Anselm Kiefers Inferno im Palazzo Ducale
Beyond Vienna - ein Einblick in die Ausstellung Anselm Kiefers während der 59. Biennale in Venedig.
Ein Text von Sabine B. Vogel
Die 59. Biennale Venedig ist geprägt von weiblichen, schwarzen und indigenen Künstler:innen. Beim Gang durch die Ausstellungen im Stadtraum allerdings dominieren männliche Blue-Chip-Künstler: Georg Baselitz (Palazzo Grimani), Anish Kapoor (Gallerie dell´Accademia und Palazzo Manfrin), Sterling Ruby (Lalazzo Diedo), Raqib Shaw (Palazzo della Memoria). Der Höhepunkt hier ist Anselm Kiefer im Palazzo Ducale – genauso gewaltig wie umstritten ob des monumentalen Anspruchs. Denn Kiefer hat im berühmten Sala dello Scrutinio, wo einst der Doge gewählt wurde, ein Welttheater inszeniert. Dafür ließ er die Meisterwerke von Jacopo Tintoretto und Andrea Vicentino mit einem Gerüst verdecken, das vom Boden bis zur Decke reicht.

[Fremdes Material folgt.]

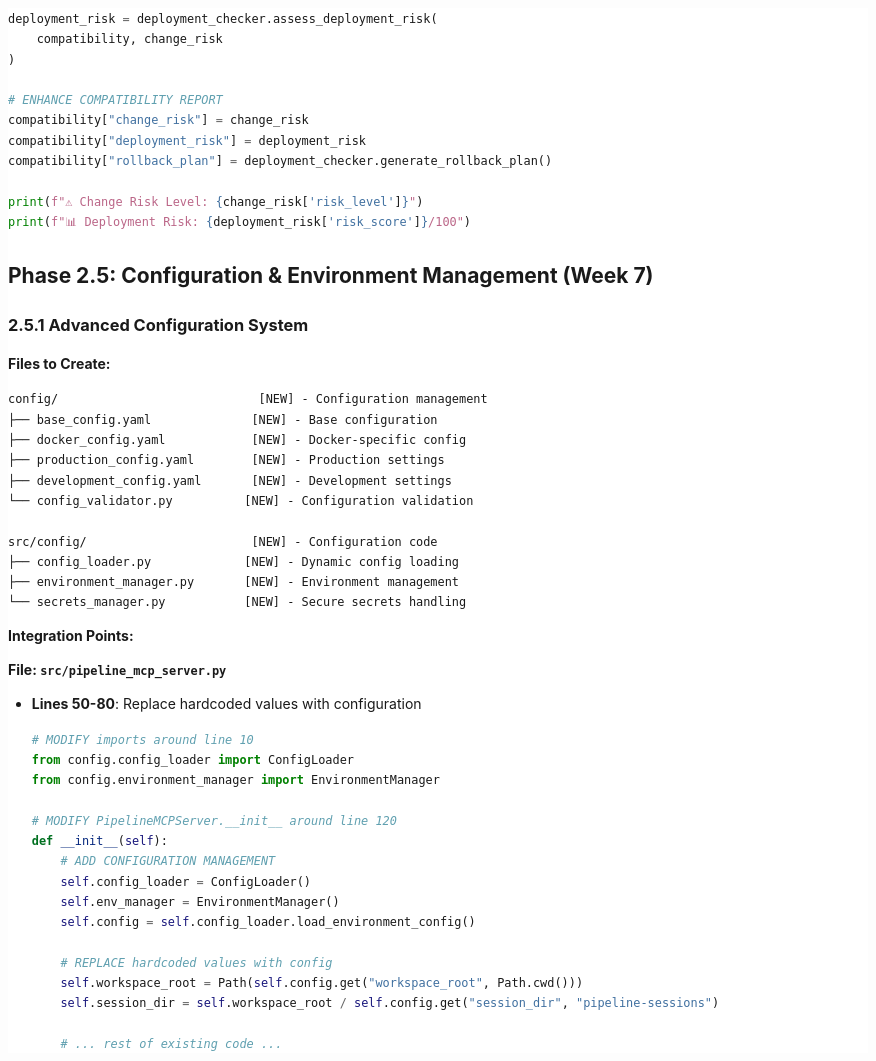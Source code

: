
   ```python
  deployment_risk = deployment_checker.assess_deployment_risk(
      compatibility, change_risk
  )
  
  # ENHANCE COMPATIBILITY REPORT
  compatibility["change_risk"] = change_risk
  compatibility["deployment_risk"] = deployment_risk
  compatibility["rollback_plan"] = deployment_checker.generate_rollback_plan()
  
  print(f"⚠️ Change Risk Level: {change_risk['risk_level']}")
  print(f"📊 Deployment Risk: {deployment_risk['risk_score']}/100")
  ```

## Phase 2.5: Configuration & Environment Management (Week 7)

### 2.5.1 Advanced Configuration System

**Files to Create:**
```
config/                            [NEW] - Configuration management
├── base_config.yaml              [NEW] - Base configuration
├── docker_config.yaml            [NEW] - Docker-specific config
├── production_config.yaml        [NEW] - Production settings
├── development_config.yaml       [NEW] - Development settings
└── config_validator.py          [NEW] - Configuration validation

src/config/                       [NEW] - Configuration code
├── config_loader.py             [NEW] - Dynamic config loading
├── environment_manager.py       [NEW] - Environment management
└── secrets_manager.py           [NEW] - Secure secrets handling
```

**Integration Points:**

**File: `src/pipeline_mcp_server.py`**
- **Lines 50-80**: Replace hardcoded values with configuration
  ```python
  # MODIFY imports around line 10
  from config.config_loader import ConfigLoader
  from config.environment_manager import EnvironmentManager
  
  # MODIFY PipelineMCPServer.__init__ around line 120
  def __init__(self):
      # ADD CONFIGURATION MANAGEMENT
      self.config_loader = ConfigLoader()
      self.env_manager = EnvironmentManager()
      self.config = self.config_loader.load_environment_config()
      
      # REPLACE hardcoded values with config
      self.workspace_root = Path(self.config.get("workspace_root", Path.cwd()))
      self.session_dir = self.workspace_root / self.config.get("session_dir", "pipeline-sessions")
      
      # ... rest of existing code ...
  ```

Auf 800 Quadratmetern dominieren jetzt seine düsteren Bilder den Saal. Sein Titel „Questi scritti, quando veranno bruciati, daranno finalmente un po´di luce“ (Die Schriften werden, wenn sie verbrannt werden, endlich etwas Licht werfen) ist ein Zitat des italienischen Philosophen Andrea Emo (1901-1983), dessen nihilistisches Denken Kiefer schon vor Jahren inspirierte. Kiefer: „Es bedeutet, dass es nichts Ewiges unter der Sonne gibt. Das einzig Ewige ist das Streben.“
Feiert Tintoretto in seinen Gemälden den Sieg der Venezianer gegen die Ungarn, so zeigt Kiefer die apokalyptische Seite der Macht. Die U-Boote erinnern an die Macht Venedigs auf den Meeren. Aus einem Bild ragt ein Metallsarg – ein Bild für Tod, aber auch eine Anspielung auf den Heiligen Markus, Stadtpatron von Venedig, was sich laut Kiefer auf „die menschliche Zeit“ bezieht. Eine Bleizunge repräsentiere „die Ausgießung der göttlichen Gnade auf die Welt“.
So deutlich die direkten Anspielungen auf Venedig sind, so offen hält Kiefer doch sein Inferno, das von Feuer, Flucht und Tod erzählt – es ist ein freies Spiel mit Fragmenten der Geschichte, die Kiefer mit Andrea Emo „als Kette unlogischer, ahistorischer Handlungen, Vorfälle“ sieht. Kiefer: „Der neue Raum, den ich geschaffen habe, ist eine Überlagerung von allen möglichen Ideen, Philosophien aus dem Norden, aus dem Süden, aus dem Orient und dem Okzident“, und: „Was da ist, ist nur die vollständige, reale Präsenz des Nichts“ – allerdings ein materialgewaltiges, auf Überwältigung angelegtes „Nichts“!